Indirect traumatic optic neuropathy after head trauma in adolescent male mice is associated with behavioral visual impairment, neurodegeneration, and elevated endoplasmic reticulum stress markers at acute and subacute times

Abstract

AbstractTraumatic brain injury (TBI) results in a number of impairments, often including visual symptoms. In some cases, visual symptoms after head trauma are mediated by traumatic injury to the optic nerve, termed traumatic optic neuropathy (TON), which has few effective options for treatment. Using a murine closed-head weight-drop model of head trauma, we have previously reported in adult mice that there is relatively selective injury to the optic tract and thalamic/brainstem projections of the visual system.
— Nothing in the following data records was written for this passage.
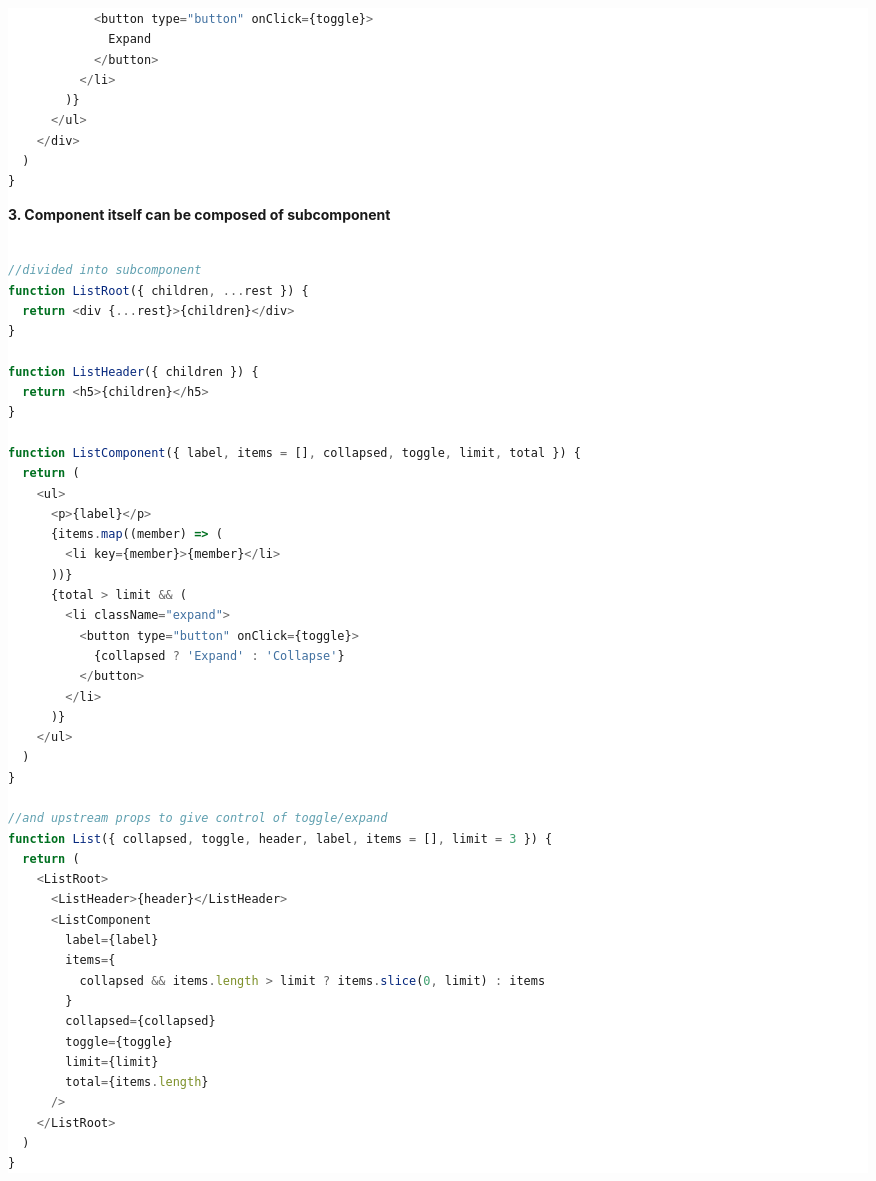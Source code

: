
 ```js
            <button type="button" onClick={toggle}>
              Expand
            </button>
          </li>
        )}
      </ul>
    </div>
  )
}
```

**3. Component itself can be composed of subcomponent**


```js

//divided into subcomponent 
function ListRoot({ children, ...rest }) {
  return <div {...rest}>{children}</div>
}

function ListHeader({ children }) {
  return <h5>{children}</h5>
}

function ListComponent({ label, items = [], collapsed, toggle, limit, total }) {
  return (
    <ul>
      <p>{label}</p>
      {items.map((member) => (
        <li key={member}>{member}</li>
      ))}
      {total > limit && (
        <li className="expand">
          <button type="button" onClick={toggle}>
            {collapsed ? 'Expand' : 'Collapse'}
          </button>
        </li>
      )}
    </ul>
  )
}

//and upstream props to give control of toggle/expand 
function List({ collapsed, toggle, header, label, items = [], limit = 3 }) {
  return (
    <ListRoot>
      <ListHeader>{header}</ListHeader>
      <ListComponent
        label={label}
        items={
          collapsed && items.length > limit ? items.slice(0, limit) : items
        }
        collapsed={collapsed}
        toggle={toggle}
        limit={limit}
        total={items.length}
      />
    </ListRoot>
  )
}
```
In the current study, we performed blunt head trauma on adolescent C57BL/6 mice, and investigated visual impairment in the primary visual system, now including the retina, using behavioral and histologic methods at multiple time points. After injury, mice displayed evidence of decreased optomotor responses illustrated by decreased optokinetic nystagmus. There did not appear to be a significant change in circadian locomotor behavior patterns, although there was an overall decrease in locomotor behavior in mice with head injury. There was evidence of axonal degeneration of optic nerve fibers with associated retinal ganglion cell death. There was also evidence of astrogliosis and microgliosis in major central targets of optic nerve projections. Further, there was elevated expression of endoplasmic reticulum (ER) stress markers in retinas of injured mice. Visual impairment, histologic markers of gliosis and neurodegeneration, and elevated ER stress marker expression persisted for at least 30 days after injury. The current results extend our previous findings in adult mice into adolescent mice, provide direct evidence of retinal ganglion cell injury after head trauma, and suggest that axonal degeneration is associated with elevated ER stress in this model of TON.